When children came, I knew I would need to find my quiet outside of the house. My husband and I arranged to each take an hour each day. I used mine to walk laps around Cadman Plaza, or practice bagua tai chi in my own claimed corner of the park, wearing a dirt circle in the grass. I’d spend the last fifteen minutes sitting on a specific bench, watching the birds, listening to instrumental music to block out the noise of the city.
Sometimes, during intense crisis, times of abject terror, when someone I loved was sick or dying or in danger all I could do was silently repeat a song lyric, or a line from a poem - a spontaneous mantra – over and over in my head to hold myself together.
After I had buried too many people I loved, my meditation practice was basically taking long walks while talking to dead people and weeping, sometimes bawling my head off when there was no one around to hear. I (mostly silently) railed at my dead, enraged that they had left traumatic images of their final suffering in my head, when I wanted to remember their love and laughter. I mentally yelled at them for leaving too soon or too late, or begged them to go away or come back, demanded that they take responsibility for the mess they left behind. Sometimes I implored them to tend to my children’s grief and safety, to comfort my own sorrows, to send me a sign, or just give me strength to face life without them.
When I was sick, I didn’t pray to stay alive or to be cured. My fox-hole prayers focused on asking the powers that Be to help me face all outcomes as consciously as possible.
I’ve been able in the past several years as the kids became more autonomous, to structure a life, yet again, that could offer the possibility of more time for formal study and prayer than I have had for decades. But I find that it now just “built in” to my daily activities more often than not.
Simply accepting that I do not know what will happen in the next moment is probably my central meditation practice.
A good friend once told me that she thinks of all the sentences that people type out and send up and out into the ether through their social media accounts as prayers. And ever since when I log on and sift through the postings (my own included) I can only hear all the cries for help, for justice, for vengeance, all the pleas for intercession, the yearning to be heard and held, the moments of celebration as calls to some god or another to fulfill a heart’s desire or heal a wound.
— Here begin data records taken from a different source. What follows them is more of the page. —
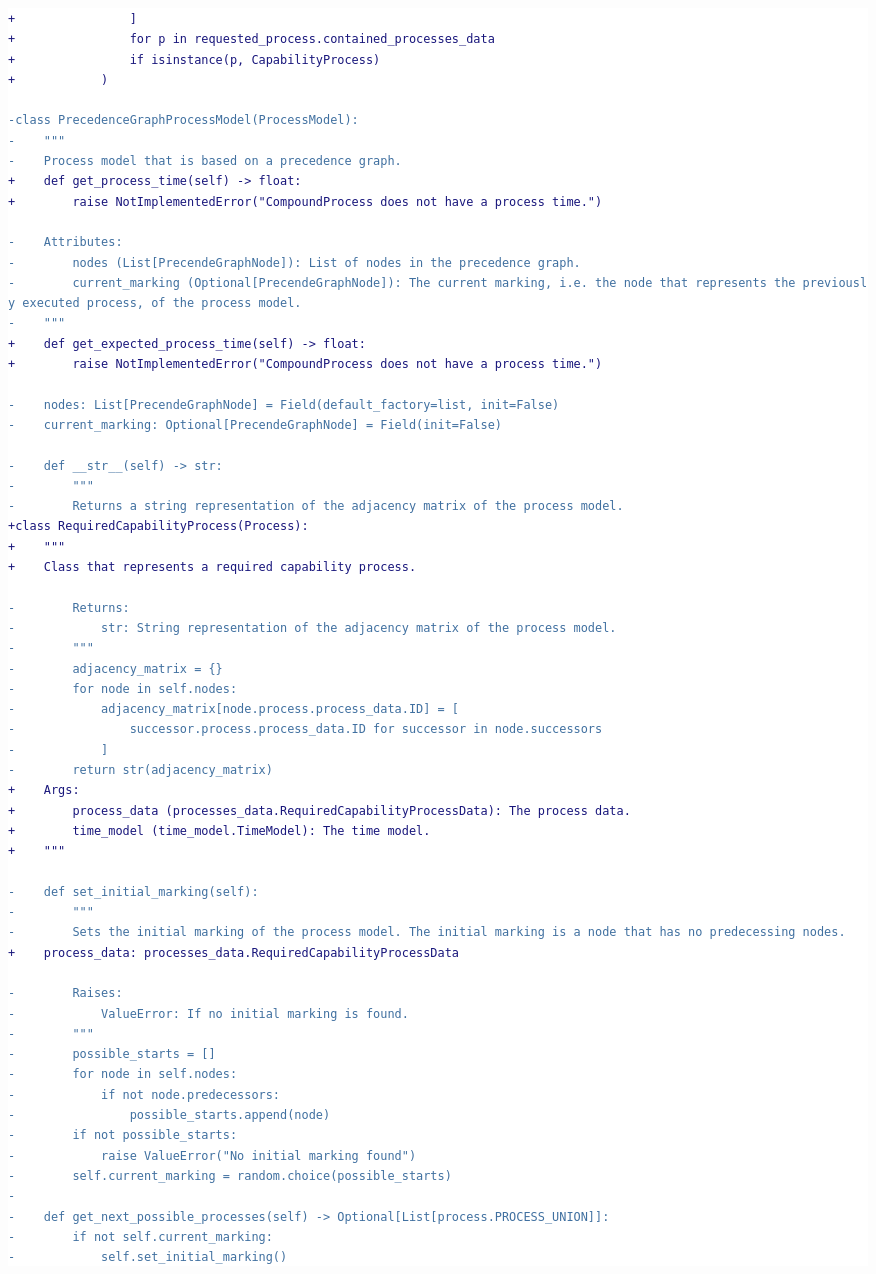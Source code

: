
 ```diff
+                ]
+                for p in requested_process.contained_processes_data
+                if isinstance(p, CapabilityProcess)
+            )
 
-class PrecedenceGraphProcessModel(ProcessModel):
-    """
-    Process model that is based on a precedence graph.
+    def get_process_time(self) -> float:
+        raise NotImplementedError("CompoundProcess does not have a process time.")
 
-    Attributes:
-        nodes (List[PrecendeGraphNode]): List of nodes in the precedence graph.
-        current_marking (Optional[PrecendeGraphNode]): The current marking, i.e. the node that represents the previously executed process, of the process model.
-    """
+    def get_expected_process_time(self) -> float:
+        raise NotImplementedError("CompoundProcess does not have a process time.")
 
-    nodes: List[PrecendeGraphNode] = Field(default_factory=list, init=False)
-    current_marking: Optional[PrecendeGraphNode] = Field(init=False)
 
-    def __str__(self) -> str:
-        """
-        Returns a string representation of the adjacency matrix of the process model.
+class RequiredCapabilityProcess(Process):
+    """
+    Class that represents a required capability process.
 
-        Returns:
-            str: String representation of the adjacency matrix of the process model.
-        """
-        adjacency_matrix = {}
-        for node in self.nodes:
-            adjacency_matrix[node.process.process_data.ID] = [
-                successor.process.process_data.ID for successor in node.successors
-            ]
-        return str(adjacency_matrix)
+    Args:
+        process_data (processes_data.RequiredCapabilityProcessData): The process data.
+        time_model (time_model.TimeModel): The time model.
+    """
 
-    def set_initial_marking(self):
-        """
-        Sets the initial marking of the process model. The initial marking is a node that has no predecessing nodes.
+    process_data: processes_data.RequiredCapabilityProcessData
 
-        Raises:
-            ValueError: If no initial marking is found.
-        """
-        possible_starts = []
-        for node in self.nodes:
-            if not node.predecessors:
-                possible_starts.append(node)
-        if not possible_starts:
-            raise ValueError("No initial marking found")
-        self.current_marking = random.choice(possible_starts)
-
-    def get_next_possible_processes(self) -> Optional[List[process.PROCESS_UNION]]:
-        if not self.current_marking:
-            self.set_initial_marking()
```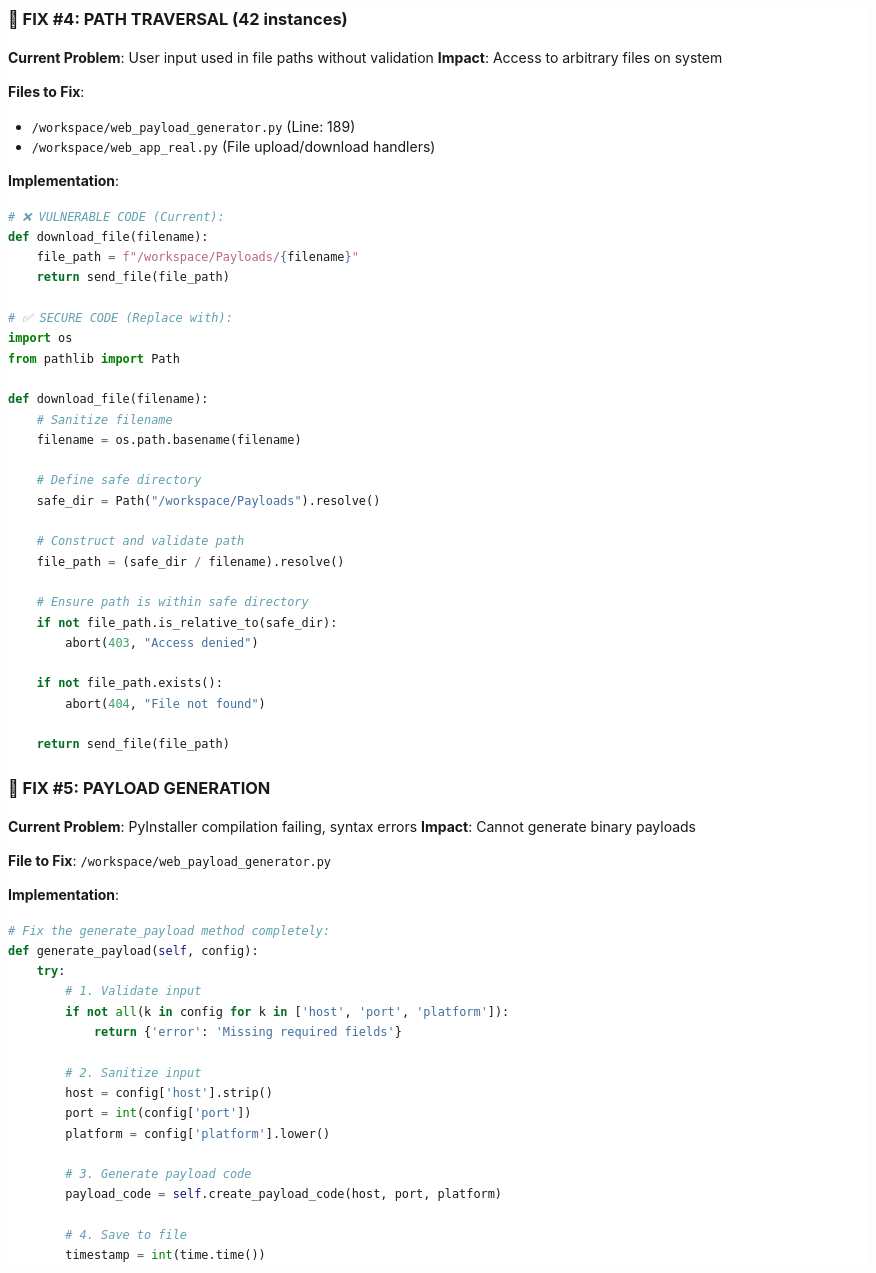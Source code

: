 ### 🚨 FIX #4: PATH TRAVERSAL (42 instances)

**Current Problem**: User input used in file paths without validation
**Impact**: Access to arbitrary files on system

**Files to Fix**:
- `/workspace/web_payload_generator.py` (Line: 189)
- `/workspace/web_app_real.py` (File upload/download handlers)

**Implementation**:
```python
# ❌ VULNERABLE CODE (Current):
def download_file(filename):
    file_path = f"/workspace/Payloads/{filename}"
    return send_file(file_path)

# ✅ SECURE CODE (Replace with):
import os
from pathlib import Path

def download_file(filename):
    # Sanitize filename
    filename = os.path.basename(filename)
    
    # Define safe directory
    safe_dir = Path("/workspace/Payloads").resolve()
    
    # Construct and validate path
    file_path = (safe_dir / filename).resolve()
    
    # Ensure path is within safe directory
    if not file_path.is_relative_to(safe_dir):
        abort(403, "Access denied")
    
    if not file_path.exists():
        abort(404, "File not found")
        
    return send_file(file_path)
```

### 🚨 FIX #5: PAYLOAD GENERATION

**Current Problem**: PyInstaller compilation failing, syntax errors
**Impact**: Cannot generate binary payloads

**File to Fix**: `/workspace/web_payload_generator.py`

**Implementation**:
```python
# Fix the generate_payload method completely:
def generate_payload(self, config):
    try:
        # 1. Validate input
        if not all(k in config for k in ['host', 'port', 'platform']):
            return {'error': 'Missing required fields'}
            
        # 2. Sanitize input
        host = config['host'].strip()
        port = int(config['port'])
        platform = config['platform'].lower()
        
        # 3. Generate payload code
        payload_code = self.create_payload_code(host, port, platform)
        
        # 4. Save to file
        timestamp = int(time.time())
```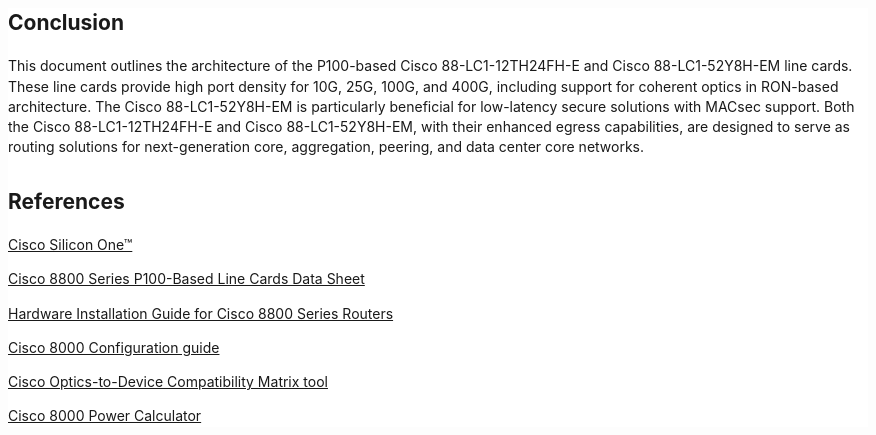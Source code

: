 ## Conclusion 
This document outlines the architecture of the P100-based Cisco 88-LC1-12TH24FH-E and Cisco 88-LC1-52Y8H-EM line cards. These line cards provide high port density for 10G, 25G, 100G, and 400G, including support for coherent optics in RON-based architecture. The Cisco 88-LC1-52Y8H-EM is particularly beneficial for low-latency secure solutions with MACsec support. Both the Cisco 88-LC1-12TH24FH-E and Cisco 88-LC1-52Y8H-EM, with their enhanced egress capabilities, are designed to serve as routing solutions for next-generation core, aggregation, peering, and data center core networks. 

## References
[Cisco Silicon One™](https://www.cisco.com/site/us/en/products/networking/silicon-one/index.html)

[Cisco 8800 Series P100-Based Line Cards Data Sheet](https://www.cisco.com/c/en/us/products/collateral/routers/8000-series-routers/8000-series-p100-line-card-ds.html)

[Hardware Installation Guide for Cisco 8800 Series Routers](https://www.cisco.com/c/en/us/td/docs/iosxr/cisco8000/hardware/hig-modular/b-8800-hardware-installation-guide-modular.html)

[Cisco 8000 Configuration guide](https://www.cisco.com/c/en/us/support/routers/8000-series-routers/products-installation-and-configuration-guides-list.html)

[Cisco Optics-to-Device Compatibility Matrix tool](https://tmgmatrix.cisco.com/)

[Cisco 8000 Power Calculator](https://8000-power.cisco.com/)
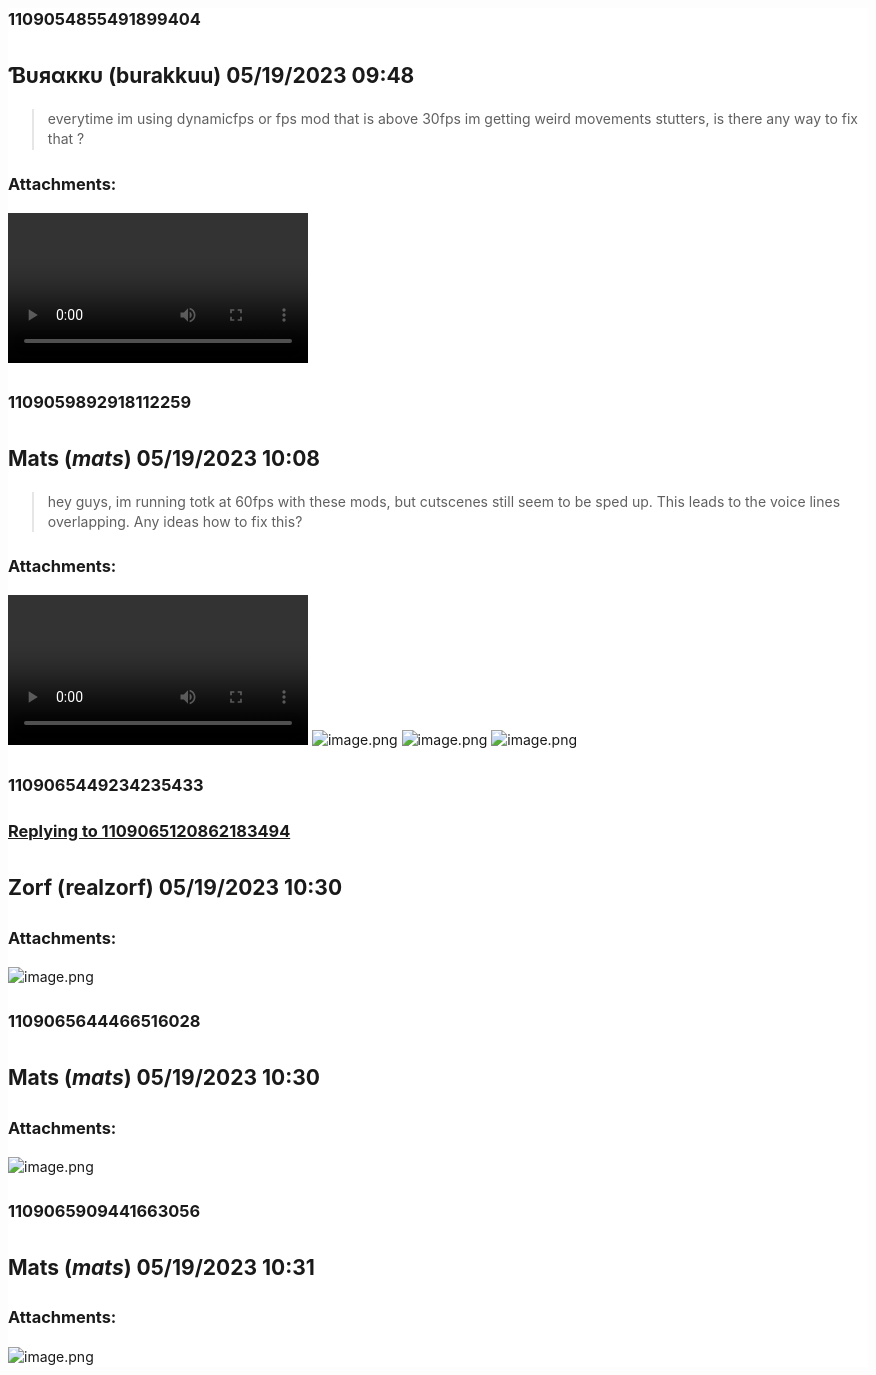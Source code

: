 ### 1109054855491899404
## Ɓυяαккυ (burakkuu) 05/19/2023 09:48 

> everytime im using dynamicfps or fps mod that is above 30fps im getting weird movements stutters, is there any way to fix that ?
### Attachments: 
![yuzu.exe_2023.05.19_-_11.44.22.01.mp4](https://yuzudiscordbackup.s3.us-west-2.amazonaws.com/files-game-mods/1109054855491899404_yuzu.exe_2023.05.19_-_11.44.22.01.mp4)

### 1109059892918112259
## Mats (_mats_) 05/19/2023 10:08 

> hey guys, im running totk at 60fps with these mods, but cutscenes still seem to be sped up. This leads to the voice lines overlapping. Any ideas how to fix this?
### Attachments: 
![yuzu.exe_2023.05.19_-_12.02.46.02.DVR_-_Trim.mp4](https://yuzudiscordbackup.s3.us-west-2.amazonaws.com/files-game-mods/1109059892918112259_yuzu.exe_2023.05.19_-_12.02.46.02.DVR_-_Trim.mp4)
![image.png](https://yuzudiscordbackup.s3.us-west-2.amazonaws.com/files-game-mods/1109059892918112259_image.png)
![image.png](https://yuzudiscordbackup.s3.us-west-2.amazonaws.com/files-game-mods/1109059892918112259_image.png)
![image.png](https://yuzudiscordbackup.s3.us-west-2.amazonaws.com/files-game-mods/1109059892918112259_image.png)

### 1109065449234235433
### [Replying to 1109065120862183494](#1109065120862183494)
## Zorf (realzorf) 05/19/2023 10:30 

> 
### Attachments: 
![image.png](https://yuzudiscordbackup.s3.us-west-2.amazonaws.com/files-game-mods/1109065449234235433_image.png)

### 1109065644466516028
## Mats (_mats_) 05/19/2023 10:30 

> 
### Attachments: 
![image.png](https://yuzudiscordbackup.s3.us-west-2.amazonaws.com/files-game-mods/1109065644466516028_image.png)

### 1109065909441663056
## Mats (_mats_) 05/19/2023 10:31 

> 
### Attachments: 
![image.png](https://yuzudiscordbackup.s3.us-west-2.amazonaws.com/files-game-mods/1109065909441663056_image.png)
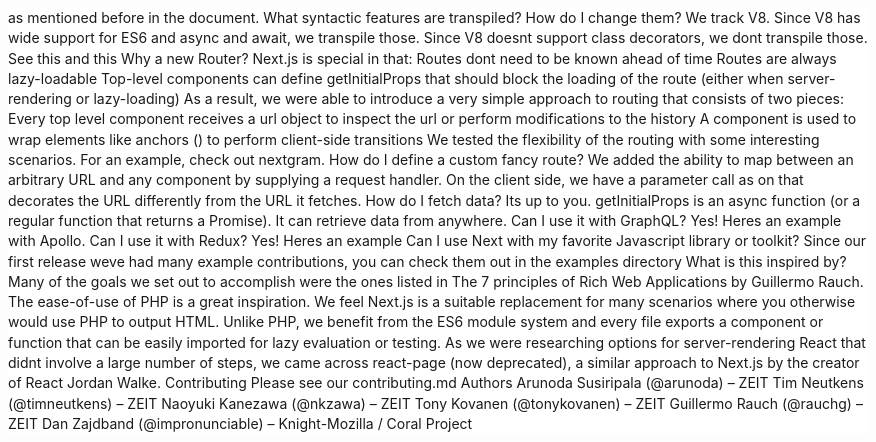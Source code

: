 as mentioned before in the document. What syntactic features are transpiled? How do I change them? We track V8. Since V8 has wide support for ES6 and async and await, we transpile those. Since V8 doesnt support class decorators, we dont transpile those. See this and this Why a new Router? Next.js is special in that: Routes dont need to be known ahead of time Routes are always lazy-loadable Top-level components can define getInitialProps that should block the loading of the route (either when server-rendering or lazy-loading) As a result, we were able to introduce a very simple approach to routing that consists of two pieces: Every top level component receives a url object to inspect the url or perform modifications to the history A <Link /> component is used to wrap elements like anchors (<a/>) to perform client-side transitions We tested the flexibility of the routing with some interesting scenarios. For an example, check out nextgram. How do I define a custom fancy route? We added the ability to map between an arbitrary URL and any component by supplying a request handler. On the client side, we have a parameter call as on <Link> that decorates the URL differently from the URL it fetches. How do I fetch data? Its up to you. getInitialProps is an async function (or a regular function that returns a Promise). It can retrieve data from anywhere. Can I use it with GraphQL? Yes! Heres an example with Apollo. Can I use it with Redux? Yes! Heres an example Can I use Next with my favorite Javascript library or toolkit? Since our first release weve had many example contributions, you can check them out in the examples directory What is this inspired by? Many of the goals we set out to accomplish were the ones listed in The 7 principles of Rich Web Applications by Guillermo Rauch. The ease-of-use of PHP is a great inspiration. We feel Next.js is a suitable replacement for many scenarios where you otherwise would use PHP to output HTML. Unlike PHP, we benefit from the ES6 module system and every file exports a component or function that can be easily imported for lazy evaluation or testing. As we were researching options for server-rendering React that didnt involve a large number of steps, we came across react-page (now deprecated), a similar approach to Next.js by the creator of React Jordan Walke. Contributing Please see our contributing.md Authors Arunoda Susiripala (@arunoda) – ZEIT Tim Neutkens (@timneutkens) – ZEIT Naoyuki Kanezawa (@nkzawa) – ZEIT Tony Kovanen (@tonykovanen) – ZEIT Guillermo Rauch (@rauchg) – ZEIT Dan Zajdband (@impronunciable) – Knight-Mozilla / Coral Project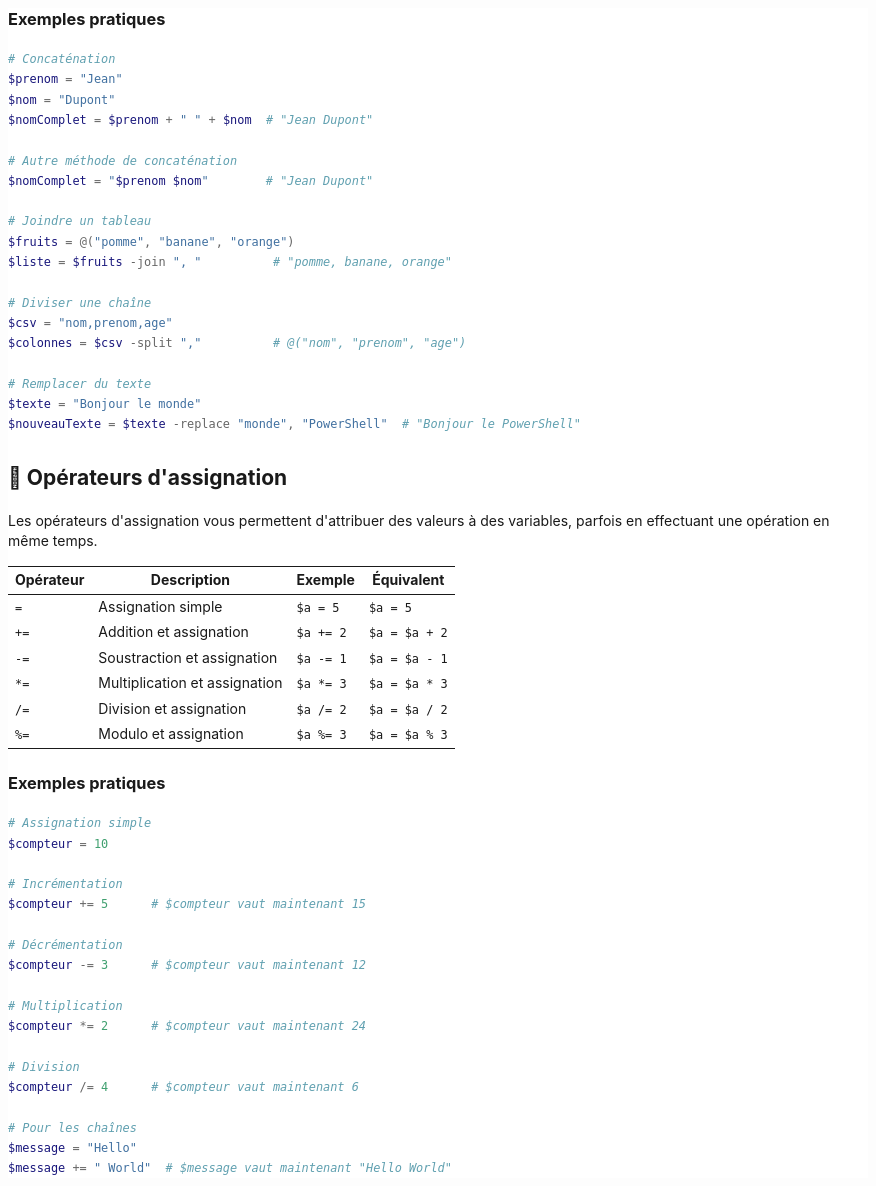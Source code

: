 ### Exemples pratiques

```powershell
# Concaténation
$prenom = "Jean"
$nom = "Dupont"
$nomComplet = $prenom + " " + $nom  # "Jean Dupont"

# Autre méthode de concaténation
$nomComplet = "$prenom $nom"        # "Jean Dupont"

# Joindre un tableau
$fruits = @("pomme", "banane", "orange")
$liste = $fruits -join ", "          # "pomme, banane, orange"

# Diviser une chaîne
$csv = "nom,prenom,age"
$colonnes = $csv -split ","          # @("nom", "prenom", "age")

# Remplacer du texte
$texte = "Bonjour le monde"
$nouveauTexte = $texte -replace "monde", "PowerShell"  # "Bonjour le PowerShell"
```

## 🧩 Opérateurs d'assignation

Les opérateurs d'assignation vous permettent d'attribuer des valeurs à des variables, parfois en effectuant une opération en même temps.

| Opérateur | Description | Exemple | Équivalent |
|-----------|-------------|---------|------------|
| `=` | Assignation simple | `$a = 5` | `$a = 5` |
| `+=` | Addition et assignation | `$a += 2` | `$a = $a + 2` |
| `-=` | Soustraction et assignation | `$a -= 1` | `$a = $a - 1` |
| `*=` | Multiplication et assignation | `$a *= 3` | `$a = $a * 3` |
| `/=` | Division et assignation | `$a /= 2` | `$a = $a / 2` |
| `%=` | Modulo et assignation | `$a %= 3` | `$a = $a % 3` |

### Exemples pratiques

```powershell
# Assignation simple
$compteur = 10

# Incrémentation
$compteur += 5      # $compteur vaut maintenant 15

# Décrémentation
$compteur -= 3      # $compteur vaut maintenant 12

# Multiplication
$compteur *= 2      # $compteur vaut maintenant 24

# Division
$compteur /= 4      # $compteur vaut maintenant 6

# Pour les chaînes
$message = "Hello"
$message += " World"  # $message vaut maintenant "Hello World"
```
Reading, underlining sentences, writing, journaling, sharing this silly newsletter are contemplative practices for me. Meeting with individual clients, leading groups and teaching classes are prayerful practices: I organize a lightly held intention, I sit down and breathe myself open and see what emerges in me and in others. What comes up almost always surprises me – whether it disappoints, delights, soothes, or breaks my heart.
I don’t “sit” anymore. I don’t “focus on my breath” for more than a moment or two. Sometimes I sit and stare at the horizon thoughtlessly. Other times I take long hikes and watch my thoughts as they doodle along, circle about – and I examine the patterns and tracks they have left behind once they have wandered off.
And there are still days weeks, months where the “practice” is simply clinging white-knuckled to the tail of Life itself as it storms and charges about up and down and tries to shake me or someone I love off, immersing me in mandatory “to-do’s” tasks, crises, events, labors demands, - urgencies - that leave me with no time or energy to write or read, to walk or wonder, or even notice that the story has swept me up into it, assigned me a job and a role that I must execute with my whole being, that demands all of me, that requires that I surrender any scheduled or formal approach to What Is.
And this Hasidic tale crossed my path at the right moment, as such tales often do – reminds us that true prayer does not happen when we step out of life, but when we are immersed in it, even as we are consumed by the labors of living.
And that even the time I can take to release a sigh of the heart is not only all that is asked of me, but also more than enough.